--- ASSIGNED TASK ---
Your response should consist solely of the records, written out exactly.

--- DATASET ENTRIES ---
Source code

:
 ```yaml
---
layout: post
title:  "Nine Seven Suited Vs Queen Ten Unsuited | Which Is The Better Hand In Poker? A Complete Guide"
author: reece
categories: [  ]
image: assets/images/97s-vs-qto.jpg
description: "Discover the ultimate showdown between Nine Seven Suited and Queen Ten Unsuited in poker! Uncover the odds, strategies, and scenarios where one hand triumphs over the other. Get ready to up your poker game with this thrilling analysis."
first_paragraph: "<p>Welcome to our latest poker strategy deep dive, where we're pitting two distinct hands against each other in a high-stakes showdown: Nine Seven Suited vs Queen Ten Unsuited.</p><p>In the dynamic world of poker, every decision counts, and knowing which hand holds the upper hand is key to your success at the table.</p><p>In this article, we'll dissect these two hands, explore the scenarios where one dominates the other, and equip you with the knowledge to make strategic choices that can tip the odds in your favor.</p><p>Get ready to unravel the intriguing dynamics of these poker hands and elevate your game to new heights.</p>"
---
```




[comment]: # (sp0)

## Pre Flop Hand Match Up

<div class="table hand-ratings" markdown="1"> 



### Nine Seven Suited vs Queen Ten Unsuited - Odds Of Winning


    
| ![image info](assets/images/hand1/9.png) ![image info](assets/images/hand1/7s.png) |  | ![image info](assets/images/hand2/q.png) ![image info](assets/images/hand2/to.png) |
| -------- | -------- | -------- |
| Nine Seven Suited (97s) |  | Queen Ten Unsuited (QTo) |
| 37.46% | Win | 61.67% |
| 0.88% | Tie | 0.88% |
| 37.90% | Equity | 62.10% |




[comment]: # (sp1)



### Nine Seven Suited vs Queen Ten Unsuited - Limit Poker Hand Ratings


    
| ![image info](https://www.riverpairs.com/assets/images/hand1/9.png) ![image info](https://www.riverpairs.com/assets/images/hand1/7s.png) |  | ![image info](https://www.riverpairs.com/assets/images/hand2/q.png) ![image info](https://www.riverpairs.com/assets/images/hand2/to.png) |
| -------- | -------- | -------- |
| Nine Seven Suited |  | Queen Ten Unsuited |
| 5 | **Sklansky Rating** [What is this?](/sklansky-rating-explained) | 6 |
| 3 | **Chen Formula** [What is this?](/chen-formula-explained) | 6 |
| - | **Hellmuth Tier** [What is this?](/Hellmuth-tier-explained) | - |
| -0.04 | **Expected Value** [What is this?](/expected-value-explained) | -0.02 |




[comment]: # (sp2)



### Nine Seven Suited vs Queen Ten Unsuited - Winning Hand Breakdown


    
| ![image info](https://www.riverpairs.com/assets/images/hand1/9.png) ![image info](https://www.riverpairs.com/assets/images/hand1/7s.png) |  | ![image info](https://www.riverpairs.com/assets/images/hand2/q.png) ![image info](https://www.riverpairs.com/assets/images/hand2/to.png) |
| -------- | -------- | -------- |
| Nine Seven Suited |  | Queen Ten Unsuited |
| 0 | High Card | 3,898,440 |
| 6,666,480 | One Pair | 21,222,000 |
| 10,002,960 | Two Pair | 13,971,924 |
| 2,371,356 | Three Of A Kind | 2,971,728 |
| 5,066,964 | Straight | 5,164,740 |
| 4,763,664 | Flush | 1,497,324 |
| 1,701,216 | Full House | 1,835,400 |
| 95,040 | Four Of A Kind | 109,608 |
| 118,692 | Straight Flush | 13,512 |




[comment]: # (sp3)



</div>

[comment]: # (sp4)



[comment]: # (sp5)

--- SOLUTION FOR THIS PROBLEM ---
Source code

:
 ```yaml
---
layout: post
title:  "Nine Seven Suited Vs Queen Ten Unsuited | Which Is The Better Hand In Poker? A Complete Guide"
author: reece
categories: [  ]
image: assets/images/97s-vs-qto.jpg
description: "Discover the ultimate showdown between Nine Seven Suited and Queen Ten Unsuited in poker! Uncover the odds, strategies, and scenarios where one hand triumphs over the other. Get ready to up your poker game with this thrilling analysis."
first_paragraph: "<p>Welcome to our latest poker strategy deep dive, where we're pitting two distinct hands against each other in a high-stakes showdown: Nine Seven Suited vs Queen Ten Unsuited.</p><p>In the dynamic world of poker, every decision counts, and knowing which hand holds the upper hand is key to your success at the table.</p><p>In this article, we'll dissect these two hands, explore the scenarios where one dominates the other, and equip you with the knowledge to make strategic choices that can tip the odds in your favor.</p><p>Get ready to unravel the intriguing dynamics of these poker hands and elevate your game to new heights.</p>"
---
```




[comment]: # (sp0)

## Pre Flop Hand Match Up

<div class="table hand-ratings" markdown="1"> 



### Nine Seven Suited vs Queen Ten Unsuited - Odds Of Winning


    
| ![image info](assets/images/hand1/9.png) ![image info](assets/images/hand1/7s.png) |  | ![image info](assets/images/hand2/q.png) ![image info](assets/images/hand2/to.png) |
| -------- | -------- | -------- |
| Nine Seven Suited (97s) |  | Queen Ten Unsuited (QTo) |
| 37.46% | Win | 61.67% |
| 0.88% | Tie | 0.88% |
| 37.90% | Equity | 62.10% |




[comment]: # (sp1)



### Nine Seven Suited vs Queen Ten Unsuited - Limit Poker Hand Ratings


    
| ![image info](https://www.riverpairs.com/assets/images/hand1/9.png) ![image info](https://www.riverpairs.com/assets/images/hand1/7s.png) |  | ![image info](https://www.riverpairs.com/assets/images/hand2/q.png) ![image info](https://www.riverpairs.com/assets/images/hand2/to.png) |
| -------- | -------- | -------- |
| Nine Seven Suited |  | Queen Ten Unsuited |
| 5 | **Sklansky Rating** [What is this?](/sklansky-rating-explained) | 6 |
| 3 | **Chen Formula** [What is this?](/chen-formula-explained) | 6 |
| - | **Hellmuth Tier** [What is this?](/Hellmuth-tier-explained) | - |
| -0.04 | **Expected Value** [What is this?](/expected-value-explained) | -0.02 |




[comment]: # (sp2)



### Nine Seven Suited vs Queen Ten Unsuited - Winning Hand Breakdown


    
| ![image info](https://www.riverpairs.com/assets/images/hand1/9.png) ![image info](https://www.riverpairs.com/assets/images/hand1/7s.png) |  | ![image info](https://www.riverpairs.com/assets/images/hand2/q.png) ![image info](https://www.riverpairs.com/assets/images/hand2/to.png) |
| -------- | -------- | -------- |
| Nine Seven Suited |  | Queen Ten Unsuited |
| 0 | High Card | 3,898,440 |
| 6,666,480 | One Pair | 21,222,000 |
| 10,002,960 | Two Pair | 13,971,924 |
| 2,371,356 | Three Of A Kind | 2,971,728 |
| 5,066,964 | Straight | 5,164,740 |
| 4,763,664 | Flush | 1,497,324 |
| 1,701,216 | Full House | 1,835,400 |
| 95,040 | Four Of A Kind | 109,608 |
| 118,692 | Straight Flush | 13,512 |




[comment]: # (sp3)



</div>

[comment]: # (sp4)



[comment]: # (sp5)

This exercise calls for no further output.